Recession? Scott Morrison mentions the “R” word
But is it just political positioning around the need for Budget repair?
In April this year we posted a blog regarding the delicate state of the Australian economy and the possibility of Australia dipping into recession in the 2016 calendar year.
Record Low Cash Rates, Subdued Inflation & Wages
Since then the RBA has lowered the cash rate by a further 0.50% to a record low of 1.50% (0.25% in May and August respectively). These rate cuts have been made on the back of “less than target inflation” and subdued wages growth.
Is Consumer Outlook At Odds With RBA?
Interestingly, the Westpac-Melbourne Institute Consumer Sentiment Index for Australia rose 2 percent to 101 in August of 2016, compared to a 3 percent drop in July. Expectations over economic conditions over the next 12 months increased by 3.5 percent, following a sharp decline a month earlier.
Conflicting Economic Indicators Confuse Expectations
Australia’s economic growth rate accelerated in the first quarter this year as strong export volumes and household spending on services helped offset lacklustre business profits and investment. Employment numbers have also improved however the increase has been mostly in part time positions as opposed to full time.

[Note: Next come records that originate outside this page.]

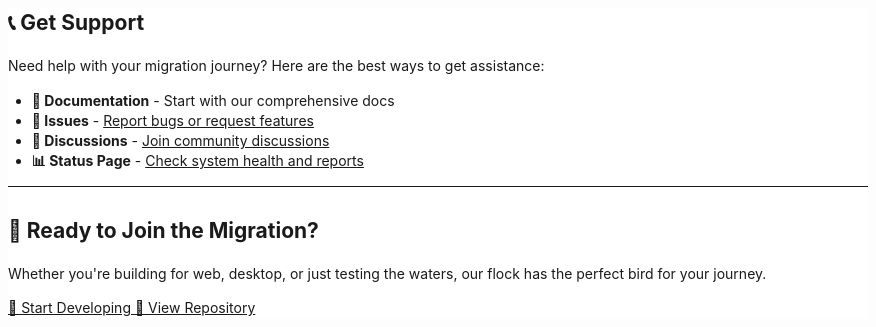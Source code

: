 ## 📞 **Get Support**

Need help with your migration journey? Here are the best ways to get assistance:

- **📖 Documentation** - Start with our comprehensive docs
- **🐛 Issues** - [Report bugs or request features](https://github.com/CommunityStream-io/flock/issues)
- **💬 Discussions** - [Join community discussions](https://github.com/CommunityStream-io/flock/discussions)
- **📊 Status Page** - [Check system health and reports](https://communitystream-io.github.io/flock/)

---

<div class="footer-cta">
  <h2>🚀 Ready to Join the Migration?</h2>
  <p>Whether you're building for web, desktop, or just testing the waters, our flock has the perfect bird for your journey.</p>
  <div class="cta-buttons">
    <a href="/development/" class="btn btn-primary btn-lg">
      🚀 Start Developing
    </a>
    <a href="https://github.com/CommunityStream-io/flock" target="_blank" class="btn btn-secondary btn-lg">
      📂 View Repository
    </a>
  </div>
</div>

<style>
.flock-grid {
  display: grid;
  grid-template-columns: repeat(auto-fit, minmax(300px, 1fr));
  gap: 2rem;
  margin: 2rem 0;
}

.flock-card {
  background: var(--bg-secondary);
  border: 1px solid var(--border-light);
  border-radius: var(--radius-lg);
  padding: 2rem;
  text-align: center;
  transition: all var(--transition-base);
  position: relative;
  overflow: hidden;
}

.flock-card:hover {
  transform: translateY(-4px);
  box-shadow: var(--shadow-xl);
  border-color: var(--color-primary);
}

The Australian Bureau of Statistics reported gross domestic product increased by 1.1% in the March QTR 2016 (seasonally adjusted). The annual increase was 3.1%. However, there is discussion about the relevance of GDP as a growth indicator given the weakness of personal disposable incomes. Real net national disposable income grew by just 0.2 per cent for the quarter to be down 1.3 per cent year-on-year. On a per-capita basis, it shrunk for the eighth quarter in succession.
RBA Running Out of Levers
Glenn Stevens also commented on his retirement from the Reserve Bank that there was little left in the monetary policy tank and that it was now up to the Government to grow the economy through fiscal measures and economic management.
Government Committed to a Surplus to Avoid Recession
Scott Morrison fully understands that he is in the proverbial “rock and a hard place”. The Coalition inherited the deficit from the Labor Government’s spending in response to the GFC. Abbott and Hockey became extremely unpopular after the 2013 election victory as they attempted to rein in the deficit however suffered electoral damage and a hostile Senate on their first Budget. Now Turnbull and Morrison are facing the same challenge with an even smaller majority.
Morrison is making his case to the electorate that if budget repair isn’t taken seriously now, then Australia may well follow down the path of other countries that went into recession after the GFC. Most people understand the need for budget repair, so long as the policies around the repair don’t impact on themselves.
It will be interesting to see how the repair measures are greeted by the new Parliament. The Treasurer has his work cut out for him.